[[ THE INPUT, beginning ]]

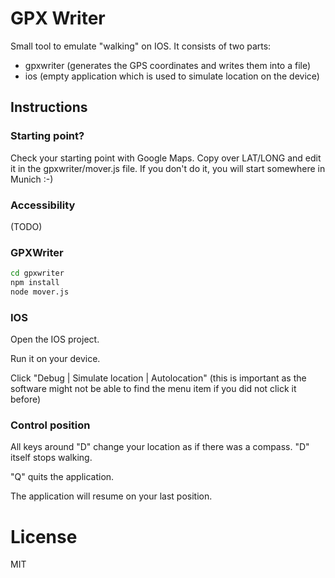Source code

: # GPX Writer 

Small tool to emulate "walking" on IOS. It consists of two parts:

* gpxwriter (generates the GPS coordinates and writes them into a file)
* ios (empty application which is used to simulate location on the device)

## Instructions

### Starting point?

Check your starting point with Google Maps. Copy over LAT/LONG and edit it in the gpxwriter/mover.js file.
If you don't do it, you will start somewhere in Munich :-)

### Accessibility

(TODO)


### GPXWriter 

```bash
cd gpxwriter
npm install
node mover.js
```

### IOS

Open the IOS project.

Run it on your device.

Click "Debug | Simulate location | Autolocation" (this is important as the software might not be able to find the menu item if you did not click it before)

### Control position

All keys around "D" change your location as if there was a compass. "D" itself stops walking.

"Q" quits the application.

The application will resume on your last position.


# License

MIT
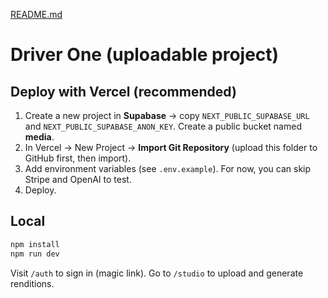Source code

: [README.md](https://github.com/user-attachments/files/22650299/README.md)
# Driver One (uploadable project)

## Deploy with Vercel (recommended)
1) Create a new project in **Supabase** → copy `NEXT_PUBLIC_SUPABASE_URL` and `NEXT_PUBLIC_SUPABASE_ANON_KEY`. Create a public bucket named **media**.
2) In Vercel → New Project → **Import Git Repository** (upload this folder to GitHub first, then import).
3) Add environment variables (see `.env.example`). For now, you can skip Stripe and OpenAI to test.
4) Deploy.

## Local
```bash
npm install
npm run dev
```

Visit `/auth` to sign in (magic link). Go to `/studio` to upload and generate renditions.
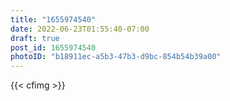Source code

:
 ```yaml
---
title: "1655974540"
date: 2022-06-23T01:55:40-07:00
draft: true
post_id: 1655974540
photoID: "b18911ec-a5b3-47b3-d9bc-854b54b39a00"
---
```


{{< cfimg >}}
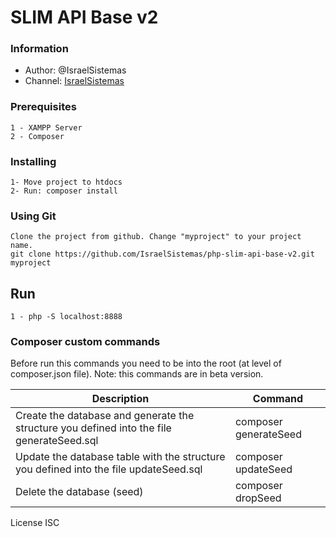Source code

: # SLIM API Base v2

### Information

- Author:   @IsraelSistemas
- Channel:  [IsraelSistemas](https://www.youtube.com/user/IsraelSistemas1/)


### Prerequisites

```
1 - XAMPP Server
2 - Composer
```

### Installing

```
1- Move project to htdocs
2- Run: composer install
```

### Using Git
```
Clone the project from github. Change "myproject" to your project name.
git clone https://github.com/IsraelSistemas/php-slim-api-base-v2.git myproject
```

## Run
```
1 - php -S localhost:8888
```

### Composer custom commands 

Before run this commands you need to be into the root (at level of composer.json file). Note: this commands are in beta version.


|	Description		|	Command		|
|-------------------|---------------|
| Create the database and generate the structure you defined into the file generateSeed.sql | composer generateSeed |
| Update the database table with the structure you defined into the file updateSeed.sql | composer updateSeed
| Delete the database (seed) | composer dropSeed |



License ISC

[[ THE INPUT, end ]]

▶ [TASK REQUIREMENTS]:
Up to and including the line with "## Deploy with Vercel (recommended)", repeat every line from the top of the entries exactly, but not the pictures.

▶ [RESULT FOR THIS TASK]:
Source code

: # GPX Writer 

Small tool to emulate "walking" on IOS. It consists of two parts:

* gpxwriter (generates the GPS coordinates and writes them into a file)
* ios (empty application which is used to simulate location on the device)

## Instructions

### Starting point?

Check your starting point with Google Maps. Copy over LAT/LONG and edit it in the gpxwriter/mover.js file.
If you don't do it, you will start somewhere in Munich :-)

### Accessibility

(TODO)


### GPXWriter 

```bash
cd gpxwriter
npm install
node mover.js
```

### IOS

Open the IOS project.

Run it on your device.

Click "Debug | Simulate location | Autolocation" (this is important as the software might not be able to find the menu item if you did not click it before)

### Control position

All keys around "D" change your location as if there was a compass. "D" itself stops walking.

"Q" quits the application.

The application will resume on your last position.


# License

MIT
Source code

: [README.md](https://github.com/user-attachments/files/22650299/README.md)
# Driver One (uploadable project)

## Deploy with Vercel (recommended)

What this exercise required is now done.